God was angry with Solomon because of his paganism and so declared that He would give ten tribes to Solomon’s servant, Jeroboam, but that Solomon’s heir will get to have Judah so that “David my servant may always have a lamp before me in Jerusalem, the city where I have chosen to put my name.” (1 Kings 11:36) God did not wish evil for these ten tribes, but merely split them away from the House of David as a punishment on Solomon. For God tells Jeroboam (through Ahijah):
“And if you will listen to all that I command you, and will walk in my ways, and do what is right in my eyes by keeping my statutes and my commandments, as David my servant did, I will be with you and will build you a sure house, as I built for David, and I will give Israel to you. 39 And I will afflict the offspring of David because of this, but not forever.” (1 Kings 11:38-39)

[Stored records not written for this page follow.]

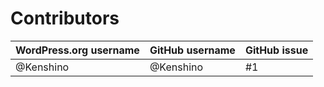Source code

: # Contributors

| WordPress.org username | GitHub username | GitHub issue |
| ---- | ---- | ---- |
| @Kenshino | @Kenshino | #1 |

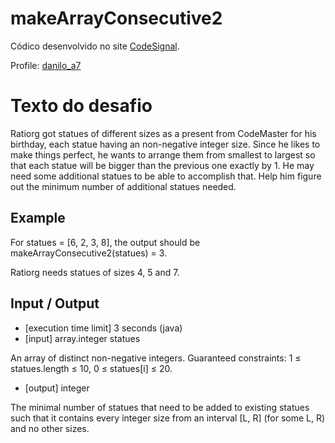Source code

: # makeArrayConsecutive2

Códico desenvolvido no site [CodeSignal](https://codesignal.com).

Profile: [danilo_a7](https://app.codesignal.com/profile/danilo_a7/overview)

# Texto do desafio #

Ratiorg got statues of different sizes as a present from CodeMaster for his birthday, each statue having an non-negative integer size.
Since he likes to make things perfect, he wants to arrange them from smallest to largest so that each statue will be bigger 
than the previous one exactly by 1. He may need some additional statues to be able to accomplish that. 
Help him figure out the minimum number of additional statues needed.

## Example ##

For statues = [6, 2, 3, 8], the output should be
makeArrayConsecutive2(statues) = 3.

Ratiorg needs statues of sizes 4, 5 and 7.

## Input / Output ##

* [execution time limit] 3 seconds (java)
* [input] array.integer statues

An array of distinct non-negative integers.
Guaranteed constraints:
1 ≤ statues.length ≤ 10,
0 ≤ statues[i] ≤ 20.

* [output] integer

The minimal number of statues that need to 
be added to existing statues such that it 
contains every integer size from an interval 
[L, R] (for some L, R) and no other sizes.

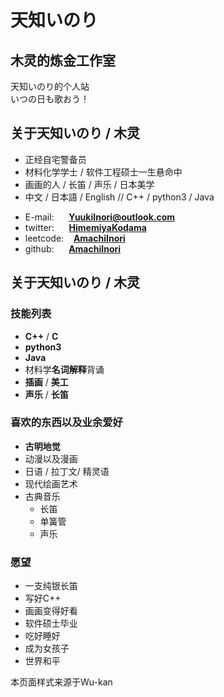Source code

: # **天知いのり**

## 木灵的炼金工作室

天知いのり的个人站  
いつの日も歌おう！

<!-- .slide -->

## **关于天知いのり / 木灵**

- 正经自宅警备员  
- 材料化学学士 / 软件工程硕士一生悬命中  
- 画画的人 / 长笛 / 声乐 / 日本美学  
- 中文 / 日本語 / English // C++ / python3 / Java  

<!-- .slide vertical=true -->

- E-mail:&nbsp; &nbsp; &nbsp; **[YuukiInori@outlook.com](mailto:YuukiInori@outlook.com)**
- twitter:&nbsp; &nbsp; &nbsp; **[HimemiyaKodama](https://twitter.com/HimemiyaKodama)**
- leetcode:&nbsp; &nbsp; **[AmachiInori](https://leetcode-cn.com/u/amachi-inori/)**
- github:&nbsp; &nbsp; &nbsp; **[AmachiInori](https://github.com/AmachiInori)**

<!-- .slide -->

## **关于天知いのり / 木灵**

### 技能列表

- **C++** / **C**
- **python3**
- **Java**
- 材料学**名词解释**背诵
- **插画** / **美工**
- **声乐** / **长笛**

<!-- .slide -->

### 喜欢的东西以及业余爱好

- **古明地觉**
- 动漫以及漫画
- 日语 / 拉丁文/ 精灵语
- 现代绘画艺术  
- 古典音乐
  - 长笛
  - 单簧管
  - 声乐

<!-- .slide -->

### 愿望

- 一支纯银长笛
- 写好C++
- 画画变得好看
- 软件硕士毕业
- 吃好睡好
- 成为女孩子
- 世界和平
  

本页面样式来源于Wu-kan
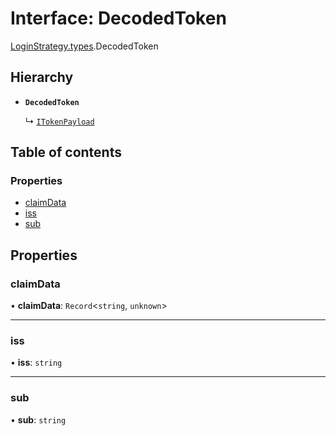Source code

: # Interface: DecodedToken

[LoginStrategy.types](../modules/loginstrategy_types.md).DecodedToken

## Hierarchy

- **`DecodedToken`**

  ↳ [`ITokenPayload`](loginstrategy_types.itokenpayload.md)

## Table of contents

### Properties

- [claimData](loginstrategy_types.decodedtoken.md#claimdata)
- [iss](loginstrategy_types.decodedtoken.md#iss)
- [sub](loginstrategy_types.decodedtoken.md#sub)

## Properties

### claimData

• **claimData**: `Record`<`string`, `unknown`\>

___

### iss

• **iss**: `string`

___

### sub

• **sub**: `string`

Solomon, angry at the prophecy of ten tribes no longer being under his family’s rule, sought therefore to kill Jeroboam. (1 Kings 11:40). After Solomon died his son, Rehoboam, succeeded the throne. The officials of Israel told him: “Your father made our yoke heavy. Now therefore lighten the hard service of your father and his heavy yoke on us, and we will serve you.” (1 Kings 12:4) The counsels advised him:
“If you will be a servant to this people today and serve them, and speak good words to them when you answer them, then they will be your servants forever.” (1 Kings 12:7)
But the idea of respect was forsook, and arrogance and obnoxiousness was championed. For Rehoboam rejected the advise of the councilors and sought out the opinions of his friends and asked them:
“What do you advise that we answer this people who have said to me, ‘Lighten the yoke that your father put on us’?” And the young men who had grown up with him said to him, “Thus shall you speak to this people who said to you, ‘Your father made our yoke heavy, but you lighten it for us,’ thus shall you say to them, ‘My little finger is thicker than my father’s thighs. And now, whereas my father laid on you a heavy yoke, I will add to your yoke. My father disciplined you with whips, but I will discipline you with scorpions.’” (1 Kings 12:9-11)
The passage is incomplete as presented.